Лора не поехала домой в эту ночь. Мак-Суини уступил ей свою комнату, а себе постелил внизу на диване.
— То, что тут вчера было, не должно больше повториться, моя дорогая, — сказал он наутро Лоре, когда они позавтракали вместе. — Так не годится. У меня руки чесались придушить этого мерзавца, когда он тащил вас со стула и заставлял отплясывать с ним. Около вас должен быть мужчина, Лора, — да, да, — чтобы заботиться о вас и охранять. Я простой, грубый трактирщик — сам знаю, что совсем не пара для такой дамы, как вы. Но я был бы вам хорошим мужем. И вы бы ни в чем не знали отказа — все было бы для вас, что только вашей душеньке угодно. Решайтесь-ка, Лора, выходите за меня замуж, ей-ей, не пожалеете. Клянусь божьей матерью, я буду ухаживать за вами, как за самой настоящей королевой. И уж до конца дней своих вы не будете знать заботы о деньгах.
— Вы очень добры, мистер Мак-Суини, — пробормотала Лора, — но я никогда не выйду больше замуж.
— А вот как раз это-то вам и нужно сделать. Вы же сами видите, что получается… а ведь у вас дочка растет.
Лора покраснела. Ей было стыдно, совесть ее мучила; она не понимала, что случилось с ней во время этого безумного танца с Биллом Королем. Мак-Суини, по-видимому, заметил ее состояние и понял, что ее нельзя отправлять домой; сказать по правде, она так захмелела, что ему пришлось помочь ей подняться по лестнице. Она проспала всю ночь, не раздеваясь, и наутро чувствовала себя совсем разбитой. Противно вспомнить, что она принимала участие в этой оргии! Ее бросало в дрожь при мысли о том, что могло бы произойти, если бы Мак-Суини не выставил ребятам новой выпивки и они не отозвали Билла в бар.
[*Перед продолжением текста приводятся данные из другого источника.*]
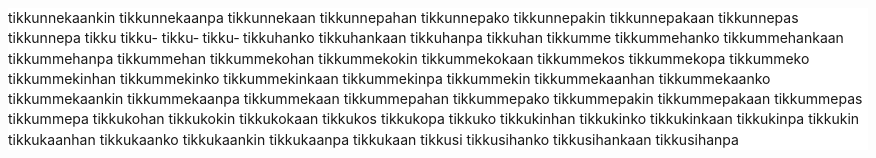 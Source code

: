 tikkunnekaankin
tikkunnekaanpa
tikkunnekaan
tikkunnepahan
tikkunnepako
tikkunnepakin
tikkunnepakaan
tikkunnepas
tikkunnepa
tikku
tikku-
tikku‐
tikku‑
tikkuhanko
tikkuhankaan
tikkuhanpa
tikkuhan
tikkumme
tikkummehanko
tikkummehankaan
tikkummehanpa
tikkummehan
tikkummekohan
tikkummekokin
tikkummekokaan
tikkummekos
tikkummekopa
tikkummeko
tikkummekinhan
tikkummekinko
tikkummekinkaan
tikkummekinpa
tikkummekin
tikkummekaanhan
tikkummekaanko
tikkummekaankin
tikkummekaanpa
tikkummekaan
tikkummepahan
tikkummepako
tikkummepakin
tikkummepakaan
tikkummepas
tikkummepa
tikkukohan
tikkukokin
tikkukokaan
tikkukos
tikkukopa
tikkuko
tikkukinhan
tikkukinko
tikkukinkaan
tikkukinpa
tikkukin
tikkukaanhan
tikkukaanko
tikkukaankin
tikkukaanpa
tikkukaan
tikkusi
tikkusihanko
tikkusihankaan
tikkusihanpa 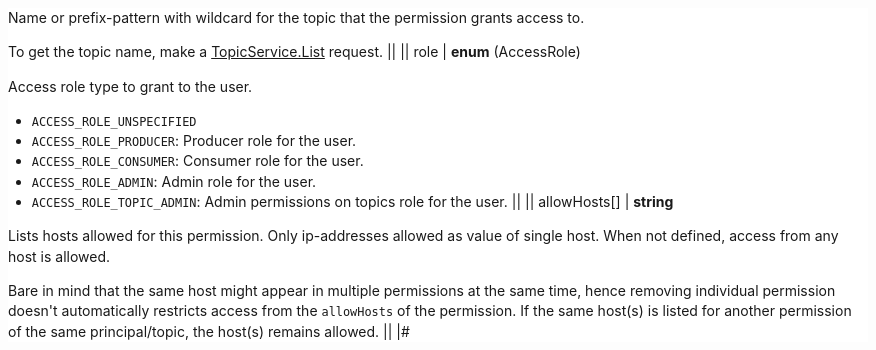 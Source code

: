 Name or prefix-pattern with wildcard for the topic that the permission grants access to.

To get the topic name, make a [TopicService.List](/docs/managed-kafka/api-ref/Topic/list#List) request. ||
|| role | **enum** (AccessRole)

Access role type to grant to the user.

- `ACCESS_ROLE_UNSPECIFIED`
- `ACCESS_ROLE_PRODUCER`: Producer role for the user.
- `ACCESS_ROLE_CONSUMER`: Consumer role for the user.
- `ACCESS_ROLE_ADMIN`: Admin role for the user.
- `ACCESS_ROLE_TOPIC_ADMIN`: Admin permissions on topics role for the user. ||
|| allowHosts[] | **string**

Lists hosts allowed for this permission.
Only ip-addresses allowed as value of single host.
When not defined, access from any host is allowed.

Bare in mind that the same host might appear in multiple permissions at the same time,
hence removing individual permission doesn't automatically restricts access from the `allowHosts` of the permission.
If the same host(s) is listed for another permission of the same principal/topic, the host(s) remains allowed. ||
|# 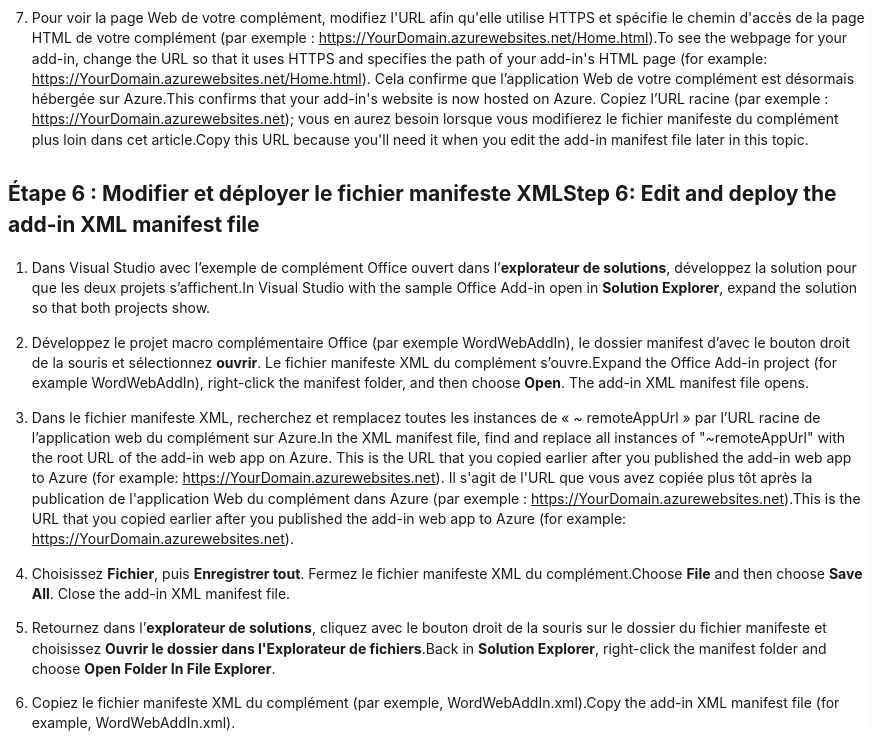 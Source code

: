 7. <span data-ttu-id="dd6f7-194">Pour voir la page Web de votre complément, modifiez l'URL afin qu'elle utilise HTTPS et spécifie le chemin d'accès de la page HTML de votre complément (par exemple : https://YourDomain.azurewebsites.net/Home.html).</span><span class="sxs-lookup"><span data-stu-id="dd6f7-194">To see the webpage for your add-in, change the URL so that it uses HTTPS and specifies the path of your add-in's HTML page (for example: https://YourDomain.azurewebsites.net/Home.html).</span></span> <span data-ttu-id="dd6f7-195">Cela confirme que l’application Web de votre complément est désormais hébergée sur Azure.</span><span class="sxs-lookup"><span data-stu-id="dd6f7-195">This confirms that your add-in's website is now hosted on Azure.</span></span> <span data-ttu-id="dd6f7-196">Copiez l’URL racine (par exemple : https://YourDomain.azurewebsites.net); vous en aurez besoin lorsque vous modifierez le fichier manifeste du complément plus loin dans cet article.</span><span class="sxs-lookup"><span data-stu-id="dd6f7-196">Copy this URL because you'll need it when you edit the add-in manifest file later in this topic.</span></span>
    
## <a name="step-6-edit-and-deploy-the-add-in-xml-manifest-file"></a><span data-ttu-id="dd6f7-197">Étape 6 : Modifier et déployer le fichier manifeste XML</span><span class="sxs-lookup"><span data-stu-id="dd6f7-197">Step 6: Edit and deploy the add-in XML manifest file</span></span>

1. <span data-ttu-id="dd6f7-198">Dans Visual Studio avec l’exemple de complément Office ouvert dans l’**explorateur de solutions**, développez la solution pour que les deux projets s’affichent.</span><span class="sxs-lookup"><span data-stu-id="dd6f7-198">In Visual Studio with the sample Office Add-in open in **Solution Explorer**, expand the solution so that both projects show.</span></span>
    
2. <span data-ttu-id="dd6f7-p116">Développez le projet macro complémentaire Office (par exemple WordWebAddIn), le dossier manifest d’avec le bouton droit de la souris et sélectionnez **ouvrir**. Le fichier manifeste XML du complément s’ouvre.</span><span class="sxs-lookup"><span data-stu-id="dd6f7-p116">Expand the Office Add-in project (for example WordWebAddIn), right-click the manifest folder, and then choose **Open**. The add-in XML manifest file opens.</span></span>
    
3. <span data-ttu-id="dd6f7-201">Dans le fichier manifeste XML, recherchez et remplacez toutes les instances de « ~ remoteAppUrl » par l’URL racine de l’application web du complément sur Azure.</span><span class="sxs-lookup"><span data-stu-id="dd6f7-201">In the XML manifest file, find and replace all instances of "~remoteAppUrl" with the root URL of the add-in web app on Azure. This is the URL that you copied earlier after you published the add-in web app to Azure (for example: https://YourDomain.azurewebsites.net).</span></span> <span data-ttu-id="dd6f7-202">Il s'agit de l'URL que vous avez copiée plus tôt après la publication de l'application Web du complément dans Azure (par exemple : https://YourDomain.azurewebsites.net).</span><span class="sxs-lookup"><span data-stu-id="dd6f7-202">This is the URL that you copied earlier after you published the add-in web app to Azure (for example: https://YourDomain.azurewebsites.net).</span></span> 
    
4. <span data-ttu-id="dd6f7-p118">Choisissez **Fichier**, puis **Enregistrer tout**. Fermez le fichier manifeste XML du complément.</span><span class="sxs-lookup"><span data-stu-id="dd6f7-p118">Choose **File** and then choose **Save All**. Close the add-in XML manifest file.</span></span>
    
5. <span data-ttu-id="dd6f7-205">Retournez dans l’**explorateur de solutions**, cliquez avec le bouton droit de la souris sur le dossier du fichier manifeste et choisissez **Ouvrir le dossier dans l'Explorateur de fichiers**.</span><span class="sxs-lookup"><span data-stu-id="dd6f7-205">Back in **Solution Explorer**, right-click the manifest folder and choose **Open Folder In File Explorer**.</span></span>
    
6. <span data-ttu-id="dd6f7-206">Copiez le fichier manifeste XML du complément (par exemple, WordWebAddIn.xml).</span><span class="sxs-lookup"><span data-stu-id="dd6f7-206">Copy the add-in XML manifest file (for example, WordWebAddIn.xml).</span></span>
Мак-Суини и раньше предостерегал Лору — советовал ей не пить, хотя ему было выгодно, конечно, что посетители покупают для нее вино. Поэтому он придумал такую уловку: велел официанткам наливать Лоре из бутылки, в которой для него всегда держали холодный чай, или подавать ей разбавленное водой имбирное пиво в бутылке из-под джина. Но Лоре теперь уже нравилось пить коньяк, нравилось веселое головокружение, которое вызывало у нее шампанское. Она сама, лучше чем Мак-Суини, знала, что уже пристрастилась к спиртному, и ей становилось страшно, когда она думала о том, к чему это может привести. Она видела себя жалкой нищенкой, вроде старухи Мэг Райен, которая таскается по кабакам, выпрашивая рюмочку, чтобы опохмелиться.
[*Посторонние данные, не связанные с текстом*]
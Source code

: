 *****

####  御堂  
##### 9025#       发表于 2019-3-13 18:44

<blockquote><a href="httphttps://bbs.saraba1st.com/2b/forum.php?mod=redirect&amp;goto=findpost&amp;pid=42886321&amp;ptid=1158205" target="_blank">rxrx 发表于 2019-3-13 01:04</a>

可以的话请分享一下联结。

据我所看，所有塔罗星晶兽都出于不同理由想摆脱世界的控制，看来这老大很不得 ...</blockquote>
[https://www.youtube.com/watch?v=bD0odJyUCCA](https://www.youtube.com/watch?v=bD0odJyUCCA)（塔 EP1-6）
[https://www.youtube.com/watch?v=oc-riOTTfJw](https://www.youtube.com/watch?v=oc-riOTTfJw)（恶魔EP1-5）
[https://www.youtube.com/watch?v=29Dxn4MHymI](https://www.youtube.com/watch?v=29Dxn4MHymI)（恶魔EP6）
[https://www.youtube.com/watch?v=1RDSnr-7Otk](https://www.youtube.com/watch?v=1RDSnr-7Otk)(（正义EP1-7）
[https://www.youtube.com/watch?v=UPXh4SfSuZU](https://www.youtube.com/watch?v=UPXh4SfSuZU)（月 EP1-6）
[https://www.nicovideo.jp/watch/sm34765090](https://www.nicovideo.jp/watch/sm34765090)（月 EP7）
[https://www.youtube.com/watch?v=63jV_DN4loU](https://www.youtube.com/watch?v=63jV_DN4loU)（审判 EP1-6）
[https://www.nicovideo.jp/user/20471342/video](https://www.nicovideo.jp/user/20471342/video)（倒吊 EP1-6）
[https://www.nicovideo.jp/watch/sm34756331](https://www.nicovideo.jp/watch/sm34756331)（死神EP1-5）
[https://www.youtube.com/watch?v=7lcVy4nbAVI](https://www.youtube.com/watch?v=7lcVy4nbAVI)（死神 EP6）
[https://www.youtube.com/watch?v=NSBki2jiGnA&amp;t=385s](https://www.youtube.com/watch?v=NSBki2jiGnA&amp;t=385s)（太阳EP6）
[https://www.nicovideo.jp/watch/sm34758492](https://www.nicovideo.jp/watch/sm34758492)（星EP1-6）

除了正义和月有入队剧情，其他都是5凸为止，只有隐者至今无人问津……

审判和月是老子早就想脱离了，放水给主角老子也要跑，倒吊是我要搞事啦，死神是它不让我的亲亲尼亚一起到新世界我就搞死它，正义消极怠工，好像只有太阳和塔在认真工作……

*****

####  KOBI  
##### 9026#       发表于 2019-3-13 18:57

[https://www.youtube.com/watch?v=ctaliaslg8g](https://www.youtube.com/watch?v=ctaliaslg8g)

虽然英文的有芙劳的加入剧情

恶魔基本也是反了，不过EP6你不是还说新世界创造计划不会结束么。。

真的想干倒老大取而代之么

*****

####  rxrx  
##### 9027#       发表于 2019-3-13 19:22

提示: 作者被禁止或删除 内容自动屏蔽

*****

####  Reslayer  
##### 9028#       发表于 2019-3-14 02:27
«О нет! — чуть не плача, говорила себе Лора. — Этого не может быть, до этого не дойдет!» И все же ей было страшно: она знала, что все может случиться, если и дальше так пойдет. Лора не могла освободиться от сознания своей беспомощности, своего одиночества, ей нужна была чья-то любовь и близость. В душной атмосфере гостиницы, окруженная изголодавшимися по женщине мужчинами, Лора внезапно ощутила в себе пробуждение никогда прежде не испытанного ею грубого плотского желания.
Она чувствовала, что могла бы позволить целовать себя, держать в объятиях. Но одна мысль об этом приводила ее в ужас. В душе она оставалась все той же хорошо воспитанной девушкой, которая считала всякие случайные связи безнравственными и вульгарными; все той же тщеславной и самодовольной маленькой женщиной, которая была женой Олфа Брайрли и гордилась своей добродетелью. Любовная связь вне брака казалась ей чем-то унизительным.
Лора стыдилась своих чувств, стыдилась того, что закипало в ней под похотливыми взглядами пьяных мужчин, при их случайных грубых прикосновениях. Она напускала на себя притворное равнодушие: спокойно и с достоинством отвечала на многозначительные намеки, которые делали ей некоторые видные горожане и кое-кто из заезжих знаменитостей. Но все это было лишь жалким притворством. Она не могла обмануть себя: любовные заигрывания мужчин были ей приятны, они волновали ее и как бы возрождали к жизни.